* Work instruction *
Return every line from the listing where the word "React" occurs.

* Input for this task *
* * * * * * *

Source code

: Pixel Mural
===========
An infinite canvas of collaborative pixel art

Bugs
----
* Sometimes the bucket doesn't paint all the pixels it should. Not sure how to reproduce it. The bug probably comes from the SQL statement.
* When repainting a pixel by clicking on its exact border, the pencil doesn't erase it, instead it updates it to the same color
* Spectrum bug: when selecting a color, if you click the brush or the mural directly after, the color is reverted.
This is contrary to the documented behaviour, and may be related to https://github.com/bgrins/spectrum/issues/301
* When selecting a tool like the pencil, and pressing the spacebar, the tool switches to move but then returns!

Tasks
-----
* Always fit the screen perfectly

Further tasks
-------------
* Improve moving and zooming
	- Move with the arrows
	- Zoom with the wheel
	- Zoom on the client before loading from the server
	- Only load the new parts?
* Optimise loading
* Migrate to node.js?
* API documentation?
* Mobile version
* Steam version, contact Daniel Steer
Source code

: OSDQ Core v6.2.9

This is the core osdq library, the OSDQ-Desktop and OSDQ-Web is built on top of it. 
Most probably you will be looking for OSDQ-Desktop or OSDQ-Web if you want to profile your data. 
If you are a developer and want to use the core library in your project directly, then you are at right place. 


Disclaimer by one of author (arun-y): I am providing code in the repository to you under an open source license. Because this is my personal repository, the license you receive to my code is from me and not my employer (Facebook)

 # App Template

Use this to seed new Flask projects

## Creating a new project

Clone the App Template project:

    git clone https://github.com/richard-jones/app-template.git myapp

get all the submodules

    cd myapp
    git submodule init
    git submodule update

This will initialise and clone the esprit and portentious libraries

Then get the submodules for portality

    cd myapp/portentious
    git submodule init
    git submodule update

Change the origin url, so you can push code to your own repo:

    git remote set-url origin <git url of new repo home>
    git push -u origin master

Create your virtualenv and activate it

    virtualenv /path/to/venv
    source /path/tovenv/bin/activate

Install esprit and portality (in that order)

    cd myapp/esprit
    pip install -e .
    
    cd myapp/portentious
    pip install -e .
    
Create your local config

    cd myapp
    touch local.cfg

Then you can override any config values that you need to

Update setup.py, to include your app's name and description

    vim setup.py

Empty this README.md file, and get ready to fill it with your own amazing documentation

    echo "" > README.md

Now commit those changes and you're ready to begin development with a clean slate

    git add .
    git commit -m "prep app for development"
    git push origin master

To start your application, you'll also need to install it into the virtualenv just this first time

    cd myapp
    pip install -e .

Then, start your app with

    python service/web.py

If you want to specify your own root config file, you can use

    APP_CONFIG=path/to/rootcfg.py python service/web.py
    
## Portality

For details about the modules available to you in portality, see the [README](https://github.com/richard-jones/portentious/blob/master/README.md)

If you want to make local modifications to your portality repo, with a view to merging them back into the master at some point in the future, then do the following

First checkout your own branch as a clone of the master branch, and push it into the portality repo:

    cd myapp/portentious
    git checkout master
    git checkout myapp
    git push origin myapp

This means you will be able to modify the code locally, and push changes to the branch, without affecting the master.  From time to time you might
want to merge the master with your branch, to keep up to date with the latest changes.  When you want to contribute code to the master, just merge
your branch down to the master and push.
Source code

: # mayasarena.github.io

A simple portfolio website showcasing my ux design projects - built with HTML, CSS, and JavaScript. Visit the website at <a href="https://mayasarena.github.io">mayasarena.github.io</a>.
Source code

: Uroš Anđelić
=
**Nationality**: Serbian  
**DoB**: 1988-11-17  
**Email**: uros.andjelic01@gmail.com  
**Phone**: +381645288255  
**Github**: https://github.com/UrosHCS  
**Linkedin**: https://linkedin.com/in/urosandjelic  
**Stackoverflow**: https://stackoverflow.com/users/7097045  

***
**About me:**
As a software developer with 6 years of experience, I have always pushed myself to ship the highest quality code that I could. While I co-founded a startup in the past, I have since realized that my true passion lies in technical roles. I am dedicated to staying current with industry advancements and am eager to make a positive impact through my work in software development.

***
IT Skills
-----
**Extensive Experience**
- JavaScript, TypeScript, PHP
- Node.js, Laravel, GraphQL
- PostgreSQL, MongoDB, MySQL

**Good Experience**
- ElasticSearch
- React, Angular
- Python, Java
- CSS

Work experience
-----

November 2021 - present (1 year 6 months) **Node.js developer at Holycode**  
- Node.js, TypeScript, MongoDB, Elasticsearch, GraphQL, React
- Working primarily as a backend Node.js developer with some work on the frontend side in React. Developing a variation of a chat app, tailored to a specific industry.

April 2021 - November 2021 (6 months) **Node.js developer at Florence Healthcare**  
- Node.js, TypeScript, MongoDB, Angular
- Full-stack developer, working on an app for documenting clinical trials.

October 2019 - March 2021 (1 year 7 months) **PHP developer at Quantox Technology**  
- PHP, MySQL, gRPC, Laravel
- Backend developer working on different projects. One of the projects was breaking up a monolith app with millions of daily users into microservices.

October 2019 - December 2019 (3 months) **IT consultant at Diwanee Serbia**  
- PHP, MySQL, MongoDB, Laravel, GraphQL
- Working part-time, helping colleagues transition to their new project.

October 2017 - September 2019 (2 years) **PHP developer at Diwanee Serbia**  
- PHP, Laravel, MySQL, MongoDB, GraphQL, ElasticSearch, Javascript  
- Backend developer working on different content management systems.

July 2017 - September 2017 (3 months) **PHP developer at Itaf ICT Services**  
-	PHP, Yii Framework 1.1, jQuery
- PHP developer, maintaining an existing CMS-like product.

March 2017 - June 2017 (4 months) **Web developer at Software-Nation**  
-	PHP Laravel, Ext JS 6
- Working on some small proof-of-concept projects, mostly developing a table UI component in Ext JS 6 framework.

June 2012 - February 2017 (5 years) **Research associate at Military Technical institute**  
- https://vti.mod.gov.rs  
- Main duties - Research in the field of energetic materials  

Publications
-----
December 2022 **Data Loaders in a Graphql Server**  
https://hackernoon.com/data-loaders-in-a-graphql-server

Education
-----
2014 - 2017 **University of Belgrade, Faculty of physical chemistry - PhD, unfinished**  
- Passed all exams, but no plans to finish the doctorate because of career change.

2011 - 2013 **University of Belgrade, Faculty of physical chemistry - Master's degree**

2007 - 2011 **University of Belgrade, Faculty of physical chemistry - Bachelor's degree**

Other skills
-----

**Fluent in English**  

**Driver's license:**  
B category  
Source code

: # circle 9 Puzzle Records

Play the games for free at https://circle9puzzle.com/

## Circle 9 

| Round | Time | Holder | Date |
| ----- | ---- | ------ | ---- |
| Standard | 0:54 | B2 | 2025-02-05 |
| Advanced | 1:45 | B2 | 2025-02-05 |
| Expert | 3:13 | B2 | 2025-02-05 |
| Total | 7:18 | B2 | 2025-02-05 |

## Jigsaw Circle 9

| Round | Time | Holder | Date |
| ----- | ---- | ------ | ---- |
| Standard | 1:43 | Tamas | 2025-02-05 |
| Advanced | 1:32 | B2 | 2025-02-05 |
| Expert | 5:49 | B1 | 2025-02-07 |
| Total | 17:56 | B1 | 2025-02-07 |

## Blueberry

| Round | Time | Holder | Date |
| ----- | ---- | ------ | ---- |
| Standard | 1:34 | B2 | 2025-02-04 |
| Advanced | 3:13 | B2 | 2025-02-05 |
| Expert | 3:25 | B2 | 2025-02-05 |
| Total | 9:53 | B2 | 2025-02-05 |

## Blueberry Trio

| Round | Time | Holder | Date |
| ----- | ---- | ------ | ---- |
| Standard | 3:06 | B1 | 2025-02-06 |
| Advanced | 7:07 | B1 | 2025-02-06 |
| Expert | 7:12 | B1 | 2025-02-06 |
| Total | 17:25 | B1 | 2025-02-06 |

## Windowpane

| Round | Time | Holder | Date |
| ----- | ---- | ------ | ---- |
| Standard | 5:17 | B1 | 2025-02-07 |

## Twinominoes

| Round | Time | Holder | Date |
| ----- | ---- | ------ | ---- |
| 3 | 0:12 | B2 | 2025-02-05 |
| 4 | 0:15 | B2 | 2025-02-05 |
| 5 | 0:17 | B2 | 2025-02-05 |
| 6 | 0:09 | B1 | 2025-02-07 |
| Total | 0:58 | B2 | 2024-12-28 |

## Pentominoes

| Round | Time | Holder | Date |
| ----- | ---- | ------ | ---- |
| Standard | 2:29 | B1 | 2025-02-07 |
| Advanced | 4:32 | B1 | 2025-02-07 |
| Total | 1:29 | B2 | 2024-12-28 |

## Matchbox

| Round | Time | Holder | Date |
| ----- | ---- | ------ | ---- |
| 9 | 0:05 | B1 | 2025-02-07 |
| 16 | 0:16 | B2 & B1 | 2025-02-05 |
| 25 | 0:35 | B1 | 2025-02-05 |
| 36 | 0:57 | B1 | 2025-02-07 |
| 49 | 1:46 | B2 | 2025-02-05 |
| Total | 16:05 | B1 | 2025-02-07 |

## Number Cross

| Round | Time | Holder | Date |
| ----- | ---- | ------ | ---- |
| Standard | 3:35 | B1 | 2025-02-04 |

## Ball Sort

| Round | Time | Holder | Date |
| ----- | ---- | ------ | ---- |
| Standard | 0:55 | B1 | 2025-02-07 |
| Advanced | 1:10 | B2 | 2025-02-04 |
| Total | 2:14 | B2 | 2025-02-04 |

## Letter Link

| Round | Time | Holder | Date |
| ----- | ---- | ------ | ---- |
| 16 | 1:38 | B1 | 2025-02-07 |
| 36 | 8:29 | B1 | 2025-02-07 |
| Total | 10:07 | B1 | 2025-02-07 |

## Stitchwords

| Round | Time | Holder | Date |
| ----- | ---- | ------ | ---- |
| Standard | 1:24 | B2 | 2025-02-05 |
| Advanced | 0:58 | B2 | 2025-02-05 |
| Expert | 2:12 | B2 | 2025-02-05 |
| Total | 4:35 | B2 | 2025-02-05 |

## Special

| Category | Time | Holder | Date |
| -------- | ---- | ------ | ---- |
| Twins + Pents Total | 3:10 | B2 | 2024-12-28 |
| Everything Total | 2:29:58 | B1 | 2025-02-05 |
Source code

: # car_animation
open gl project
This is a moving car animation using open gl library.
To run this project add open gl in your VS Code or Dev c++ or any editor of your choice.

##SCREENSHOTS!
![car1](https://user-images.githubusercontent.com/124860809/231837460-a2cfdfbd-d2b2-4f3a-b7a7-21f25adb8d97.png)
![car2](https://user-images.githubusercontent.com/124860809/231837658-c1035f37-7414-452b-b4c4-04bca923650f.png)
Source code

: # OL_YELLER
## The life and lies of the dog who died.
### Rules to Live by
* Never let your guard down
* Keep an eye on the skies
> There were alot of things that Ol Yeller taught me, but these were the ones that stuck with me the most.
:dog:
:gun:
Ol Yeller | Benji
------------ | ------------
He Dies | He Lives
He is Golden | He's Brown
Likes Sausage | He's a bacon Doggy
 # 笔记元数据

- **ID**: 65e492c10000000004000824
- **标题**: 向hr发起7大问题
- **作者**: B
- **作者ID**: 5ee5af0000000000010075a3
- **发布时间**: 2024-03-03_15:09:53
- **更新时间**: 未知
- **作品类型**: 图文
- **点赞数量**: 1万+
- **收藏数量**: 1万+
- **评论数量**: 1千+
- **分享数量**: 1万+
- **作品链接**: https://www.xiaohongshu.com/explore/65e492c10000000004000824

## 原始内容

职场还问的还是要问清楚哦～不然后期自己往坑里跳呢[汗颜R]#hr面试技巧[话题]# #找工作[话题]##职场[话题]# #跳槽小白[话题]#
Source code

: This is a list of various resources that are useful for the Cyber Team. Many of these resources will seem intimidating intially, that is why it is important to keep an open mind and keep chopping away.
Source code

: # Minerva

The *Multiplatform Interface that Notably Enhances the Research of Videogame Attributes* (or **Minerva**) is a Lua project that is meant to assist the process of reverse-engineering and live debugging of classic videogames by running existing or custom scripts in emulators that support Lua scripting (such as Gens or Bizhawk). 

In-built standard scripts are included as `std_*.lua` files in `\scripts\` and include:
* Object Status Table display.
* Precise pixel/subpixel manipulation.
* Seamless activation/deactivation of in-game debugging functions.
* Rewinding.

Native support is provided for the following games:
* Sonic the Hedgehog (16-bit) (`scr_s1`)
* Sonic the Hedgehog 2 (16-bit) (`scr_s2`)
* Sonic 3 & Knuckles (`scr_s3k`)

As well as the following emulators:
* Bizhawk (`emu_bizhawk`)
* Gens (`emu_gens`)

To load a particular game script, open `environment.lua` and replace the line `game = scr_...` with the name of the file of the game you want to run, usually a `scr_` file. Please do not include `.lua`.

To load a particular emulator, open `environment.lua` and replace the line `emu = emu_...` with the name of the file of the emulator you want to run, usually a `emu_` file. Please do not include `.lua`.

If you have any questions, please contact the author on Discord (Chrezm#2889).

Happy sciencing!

* * * * * * *

* Solution to this exercise *
- React, Angular
- Node.js, TypeScript, MongoDB, Elasticsearch, GraphQL, React
- Working primarily as a backend Node.js developer with some work on the frontend side in React. Developing a variation of a chat app, tailored to a specific industry.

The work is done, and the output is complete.